WORK INSTRUCTIONS
Reproduce the listing below word for word and exclude any picture.

ENTRIES PROVIDED
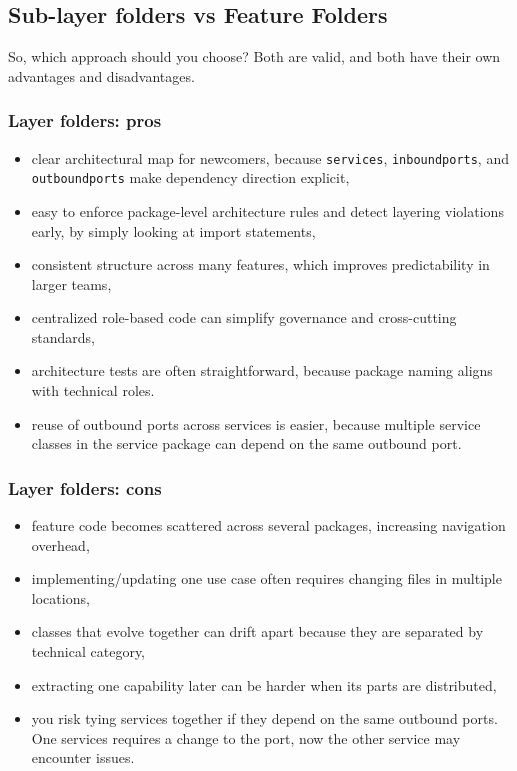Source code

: \subsection{Sub-layer folders vs Feature Folders}
\label{sec:hexagonal_layers_vs_features}

So, which approach should you choose? Both are valid, and both have their own advantages and disadvantages.

\subsubsection{Layer folders: pros}

\begin{itemize}
    \item clear architectural map for newcomers, because \texttt{services}, \texttt{inboundports}, and \texttt{outboundports} make dependency direction explicit,
    \item easy to enforce package-level architecture rules and detect layering violations early, by simply looking at import statements,
    \item consistent structure across many features, which improves predictability in larger teams,
    \item centralized role-based code can simplify governance and cross-cutting standards,
    \item architecture tests are often straightforward, because package naming aligns with technical roles.
    \item reuse of outbound ports across services is easier, because multiple service classes in the service package can depend on the same outbound port.
\end{itemize}

\subsubsection{Layer folders: cons}

\begin{itemize}
    \item feature code becomes scattered across several packages, increasing navigation overhead,
    \item implementing/updating one use case often requires changing files in multiple locations,
    \item classes that evolve together can drift apart because they are separated by technical category,
    \item extracting one capability later can be harder when its parts are distributed,
    \item you risk tying services together if they depend on the same outbound ports. One services requires a change to the port, now the other service may encounter issues.
\end{itemize}

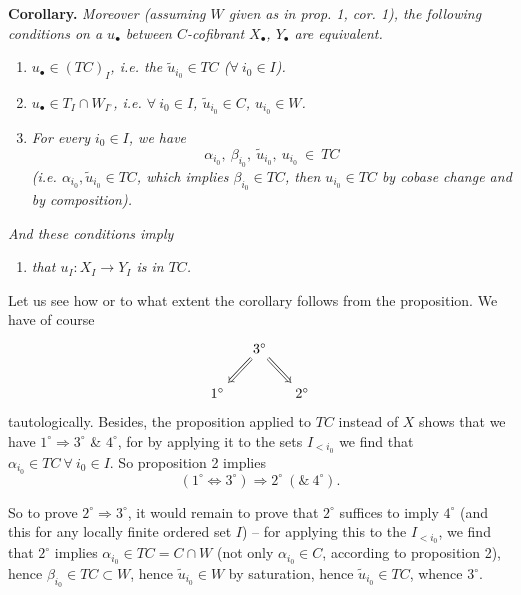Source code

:\textbf{Corollary.} \textit{Moreover (assuming $W$ given as in prop. 1, cor. 1), the following conditions on a $u_{\bullet}$ between $C$-cofibrant $X_{\bullet}$, $Y_{\bullet}$ are equivalent.}
\begin{enumerate}
\item[$1^{\circ}$)] \textit{$u_{\bullet} \in (TC)_I$, i.e. the $\tilde{u}_{i_0} \in TC$ ($\forall\ i_0 \in I$).}
\item[$2^{\circ}$)] \textit{$u_{\bullet} \in T_I \cap W_{I^{\circ}}$, i.e. $\forall\ i_0 \in I$, $\tilde{u}_{i_0} \in C$, $u_{i_0} \in W$.} %
\item[$3^{\circ}$)] \textit{For every $i_0 \in I$, we have}
\[
\alpha_{i_0},\ \beta_{i_0},\ \tilde{u}_{i_0},\ u_{i_0} \ \in \ TC
\]
\textit{(i.e. $\alpha_{i_0}, \tilde{u}_{i_0} \in TC$, which implies $\beta_{i_0} \in TC$, then $u_{i_0} \in TC$ by cobase change and by composition).}
\end{enumerate}
\textit{And these conditions imply}
\begin{enumerate}
\item[$4^{\circ}$)] \textit{that $u_I : X_I \longrightarrow Y_I$ is in $TC$.}
\end{enumerate}

Let us see how or to what extent the corollary follows from the proposition. We have of course %
\[
\begin{tikzcd}[column sep=small]
& 3^{\circ} \arrow[dl, Rightarrow] \arrow[dr, Rightarrow] & \\
1^{\circ} & & 2^{\circ}
\end{tikzcd}
\]
tautologically. Besides, the proposition applied to $TC$ instead of $X$ shows that we have $1^{\circ} \Longrightarrow 3^{\circ}$ \& $4^{\circ}$, for by applying it to the sets $I_{<i_0}$ we find that $\alpha_{i_0} \in TC\ \forall\ i_0 \in I$. So proposition 2 implies %
\[
(1^{\circ} \Longleftrightarrow 3^{\circ}) \Longrightarrow 2^{\circ}\ (\&\ 4^{\circ}).
\]


So to prove $2^{\circ} \Longrightarrow 3^{\circ}$, it would remain to prove that $2^{\circ}$ suffices to imply $4^{\circ}$ (and this for any locally finite ordered set $I$) -- for applying this to the $I_{<i_0}$, we find that $2^{\circ}$ implies $\alpha_{i_0} \in TC = C \cap W$ (not only $\alpha_{i_0} \in C$, according to proposition 2), hence $\beta_{i_0} \in TC \subset W$, hence $\tilde{u}_{i_0} \in W$ by saturation, hence $\tilde{u}_{i_0} \in TC$, whence $3^{\circ}$.

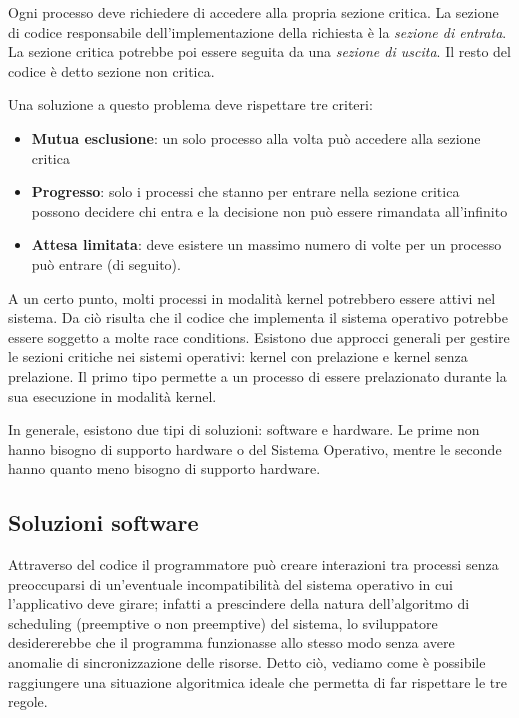 \documentclass[a4paper]{article}
\begin{document}
Ogni processo deve richiedere di accedere alla propria sezione critica. La sezione di codice responsabile dell'implementazione della richiesta è la \textit{sezione di entrata}. La sezione critica potrebbe poi essere seguita da una \textit{sezione di uscita}. Il resto del codice è detto sezione non critica.

Una soluzione a questo problema deve rispettare tre criteri:
\begin{itemize}
    \item \textbf{Mutua esclusione}: un solo processo alla volta può accedere alla sezione critica
    \item \textbf{Progresso}: solo i processi che stanno per entrare nella sezione critica possono decidere chi entra e la decisione non può essere rimandata all'infinito
    \item \textbf{Attesa limitata}: deve esistere un massimo numero di volte per un processo può entrare (di seguito).
\end{itemize}

A un certo punto, molti processi in modalità kernel potrebbero essere attivi nel sistema. Da ciò risulta che il codice che implementa il sistema operativo potrebbe essere soggetto a molte race conditions. Esistono due approcci generali per gestire le sezioni critiche nei sistemi operativi: kernel con prelazione e kernel senza prelazione. Il primo tipo permette a un processo di essere prelazionato durante la sua esecuzione in modalità kernel.

In generale, esistono due tipi di soluzioni: software e hardware. Le prime non hanno bisogno di supporto hardware o del Sistema Operativo, mentre le seconde hanno quanto meno bisogno di supporto hardware.

\subsection{Soluzioni software}
Attraverso del codice il programmatore può creare interazioni tra processi senza preoccuparsi di un’eventuale incompatibilità del sistema operativo in cui l’applicativo deve girare; infatti a prescindere della natura dell’algoritmo di scheduling (preemptive o non preemptive) del sistema, lo sviluppatore desidererebbe che il programma funzionasse allo stesso modo senza avere anomalie di sincronizzazione delle risorse. Detto ciò, vediamo come è possibile raggiungere una situazione algoritmica ideale che permetta di far rispettare le tre regole.
\end{document}
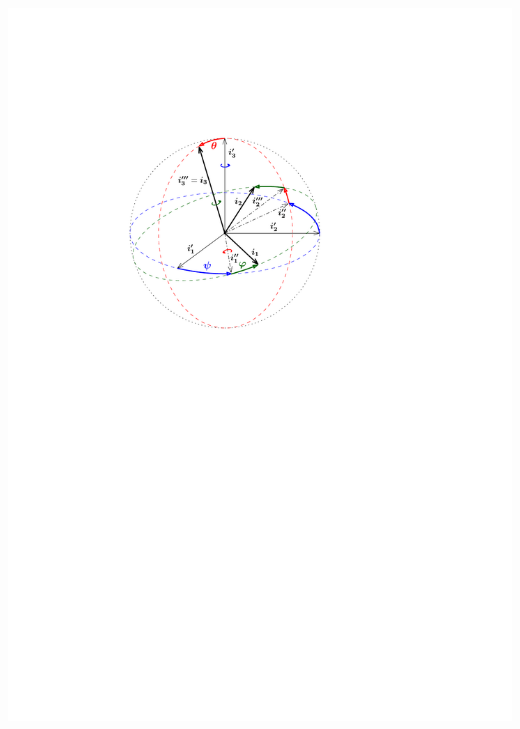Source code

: \documentclass[final,landscape,hardcopy]{notes}
\begin{document}
\begin{multicols*}{4}
\begin{enumerate}
    \includegraphics[width=1.0\linewidth]{euler_ang.pdf}
  

\end{enumerate}
\end{multicols*}
\end{document}
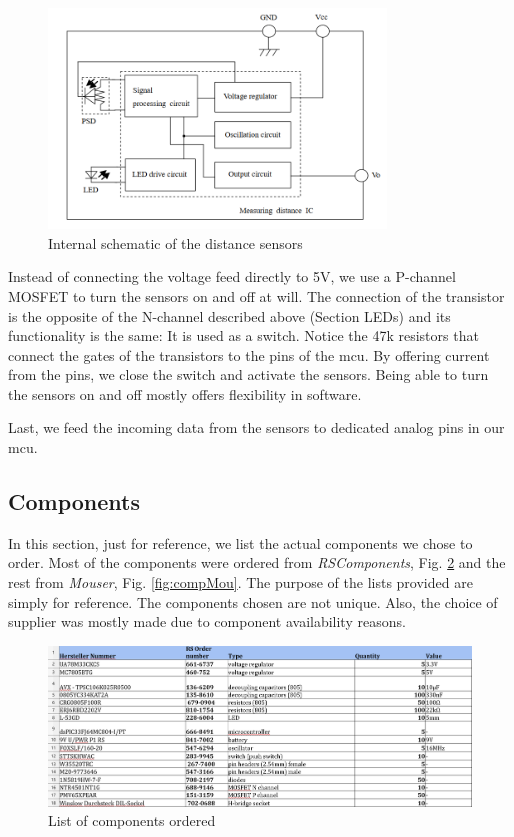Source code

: \begin{figure}[htb]
    \centering
    \includegraphics[width=0.8\textwidth]{figures/hardware/sensorData.PNG}
    \caption{Internal schematic of the distance sensors}
    \label{fig:sensorsData}
\end{figure}
\FloatBarrier

Instead of connecting the voltage feed directly to 5V, we use a P-channel MOSFET to turn the sensors on and off at will. The connection of the transistor is the opposite of the N-channel described above (Section LEDs) and its functionality is the same: It is used as a switch. Notice the 47k resistors that connect the gates of the transistors to the pins of the mcu. By offering current from the pins, we close the switch and activate the sensors. Being able to turn the sensors on and off mostly offers flexibility in software.

Last, we feed the incoming data from the sensors to dedicated analog pins in our mcu.

\vspace{1cm}


\subsection{Components}

In this section, just for reference, we list the actual components we chose to order. Most of the components were ordered from \textit{RSComponents}, Fig. \ref{fig:compRS} and the rest from \textit{Mouser}, Fig. \ref{fig:compMou}. The purpose of the lists provided are simply for reference. The components chosen are not unique. Also, the choice of supplier was mostly made due to component availability reasons.

\begin{figure}[htb]
    \centering
    \includegraphics[width=1\textwidth]{figures/hardware/Components1.PNG}
    \caption{List of components ordered}
    \label{fig:compRS}
\end{figure}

ANSWER
Source code

: \subsection{Sub-layer folders vs Feature Folders}
\label{sec:hexagonal_layers_vs_features}

So, which approach should you choose? Both are valid, and both have their own advantages and disadvantages.

\subsubsection{Layer folders: pros}

\begin{itemize}
    \item clear architectural map for newcomers, because \texttt{services}, \texttt{inboundports}, and \texttt{outboundports} make dependency direction explicit,
    \item easy to enforce package-level architecture rules and detect layering violations early, by simply looking at import statements,
    \item consistent structure across many features, which improves predictability in larger teams,
    \item centralized role-based code can simplify governance and cross-cutting standards,
    \item architecture tests are often straightforward, because package naming aligns with technical roles.
    \item reuse of outbound ports across services is easier, because multiple service classes in the service package can depend on the same outbound port.
\end{itemize}

\subsubsection{Layer folders: cons}

\begin{itemize}
    \item feature code becomes scattered across several packages, increasing navigation overhead,
    \item implementing/updating one use case often requires changing files in multiple locations,
    \item classes that evolve together can drift apart because they are separated by technical category,
    \item extracting one capability later can be harder when its parts are distributed,
    \item you risk tying services together if they depend on the same outbound ports. One services requires a change to the port, now the other service may encounter issues.
\end{itemize}

Source code

:\textbf{Corollary.} \textit{Moreover (assuming $W$ given as in prop. 1, cor. 1), the following conditions on a $u_{\bullet}$ between $C$-cofibrant $X_{\bullet}$, $Y_{\bullet}$ are equivalent.}
\begin{enumerate}
\item[$1^{\circ}$)] \textit{$u_{\bullet} \in (TC)_I$, i.e. the $\tilde{u}_{i_0} \in TC$ ($\forall\ i_0 \in I$).}
\item[$2^{\circ}$)] \textit{$u_{\bullet} \in T_I \cap W_{I^{\circ}}$, i.e. $\forall\ i_0 \in I$, $\tilde{u}_{i_0} \in C$, $u_{i_0} \in W$.} %
\item[$3^{\circ}$)] \textit{For every $i_0 \in I$, we have}
\[
\alpha_{i_0},\ \beta_{i_0},\ \tilde{u}_{i_0},\ u_{i_0} \ \in \ TC
\]
\textit{(i.e. $\alpha_{i_0}, \tilde{u}_{i_0} \in TC$, which implies $\beta_{i_0} \in TC$, then $u_{i_0} \in TC$ by cobase change and by composition).}
\end{enumerate}
\textit{And these conditions imply}
\begin{enumerate}
\item[$4^{\circ}$)] \textit{that $u_I : X_I \longrightarrow Y_I$ is in $TC$.}
\end{enumerate}

Let us see how or to what extent the corollary follows from the proposition. We have of course %
\[
\begin{tikzcd}[column sep=small]
& 3^{\circ} \arrow[dl, Rightarrow] \arrow[dr, Rightarrow] & \\
1^{\circ} & & 2^{\circ}
\end{tikzcd}
\]
tautologically. Besides, the proposition applied to $TC$ instead of $X$ shows that we have $1^{\circ} \Longrightarrow 3^{\circ}$ \& $4^{\circ}$, for by applying it to the sets $I_{<i_0}$ we find that $\alpha_{i_0} \in TC\ \forall\ i_0 \in I$. So proposition 2 implies %
\[
(1^{\circ} \Longleftrightarrow 3^{\circ}) \Longrightarrow 2^{\circ}\ (\&\ 4^{\circ}).
\]


So to prove $2^{\circ} \Longrightarrow 3^{\circ}$, it would remain to prove that $2^{\circ}$ suffices to imply $4^{\circ}$ (and this for any locally finite ordered set $I$) -- for applying this to the $I_{<i_0}$, we find that $2^{\circ}$ implies $\alpha_{i_0} \in TC = C \cap W$ (not only $\alpha_{i_0} \in C$, according to proposition 2), hence $\beta_{i_0} \in TC \subset W$, hence $\tilde{u}_{i_0} \in W$ by saturation, hence $\tilde{u}_{i_0} \in TC$, whence $3^{\circ}$.

 \documentclass[a4paper]{article}
\begin{document}
Ogni processo deve richiedere di accedere alla propria sezione critica. La sezione di codice responsabile dell'implementazione della richiesta è la \textit{sezione di entrata}. La sezione critica potrebbe poi essere seguita da una \textit{sezione di uscita}. Il resto del codice è detto sezione non critica.

Una soluzione a questo problema deve rispettare tre criteri:
\begin{itemize}
    \item \textbf{Mutua esclusione}: un solo processo alla volta può accedere alla sezione critica
    \item \textbf{Progresso}: solo i processi che stanno per entrare nella sezione critica possono decidere chi entra e la decisione non può essere rimandata all'infinito
    \item \textbf{Attesa limitata}: deve esistere un massimo numero di volte per un processo può entrare (di seguito).
\end{itemize}

A un certo punto, molti processi in modalità kernel potrebbero essere attivi nel sistema. Da ciò risulta che il codice che implementa il sistema operativo potrebbe essere soggetto a molte race conditions. Esistono due approcci generali per gestire le sezioni critiche nei sistemi operativi: kernel con prelazione e kernel senza prelazione. Il primo tipo permette a un processo di essere prelazionato durante la sua esecuzione in modalità kernel.

In generale, esistono due tipi di soluzioni: software e hardware. Le prime non hanno bisogno di supporto hardware o del Sistema Operativo, mentre le seconde hanno quanto meno bisogno di supporto hardware.

\subsection{Soluzioni software}
Attraverso del codice il programmatore può creare interazioni tra processi senza preoccuparsi di un’eventuale incompatibilità del sistema operativo in cui l’applicativo deve girare; infatti a prescindere della natura dell’algoritmo di scheduling (preemptive o non preemptive) del sistema, lo sviluppatore desidererebbe che il programma funzionasse allo stesso modo senza avere anomalie di sincronizzazione delle risorse. Detto ciò, vediamo come è possibile raggiungere una situazione algoritmica ideale che permetta di far rispettare le tre regole.
\end{document}
Source code

: \documentclass[final,landscape,hardcopy]{notes}
\begin{document}
\begin{multicols*}{4}
\begin{enumerate}
    \includegraphics[width=1.0\linewidth]{euler_ang.pdf}
  

\end{enumerate}
\end{multicols*}
\end{document}
Source code

: \begin{figure}[htb]
    \centering
    \includegraphics[width=0.8\textwidth]{figures/hardware/sensorData.PNG}
    \caption{Internal schematic of the distance sensors}
    \label{fig:sensorsData}
\end{figure}
\FloatBarrier

Instead of connecting the voltage feed directly to 5V, we use a P-channel MOSFET to turn the sensors on and off at will. The connection of the transistor is the opposite of the N-channel described above (Section LEDs) and its functionality is the same: It is used as a switch. Notice the 47k resistors that connect the gates of the transistors to the pins of the mcu. By offering current from the pins, we close the switch and activate the sensors. Being able to turn the sensors on and off mostly offers flexibility in software.

Last, we feed the incoming data from the sensors to dedicated analog pins in our mcu.

\vspace{1cm}


\subsection{Components}

In this section, just for reference, we list the actual components we chose to order. Most of the components were ordered from \textit{RSComponents}, Fig. \ref{fig:compRS} and the rest from \textit{Mouser}, Fig. \ref{fig:compMou}. The purpose of the lists provided are simply for reference. The components chosen are not unique. Also, the choice of supplier was mostly made due to component availability reasons.

\begin{figure}[htb]
    \centering
    \includegraphics[width=1\textwidth]{figures/hardware/Components1.PNG}
    \caption{List of components ordered}
    \label{fig:compRS}
\end{figure}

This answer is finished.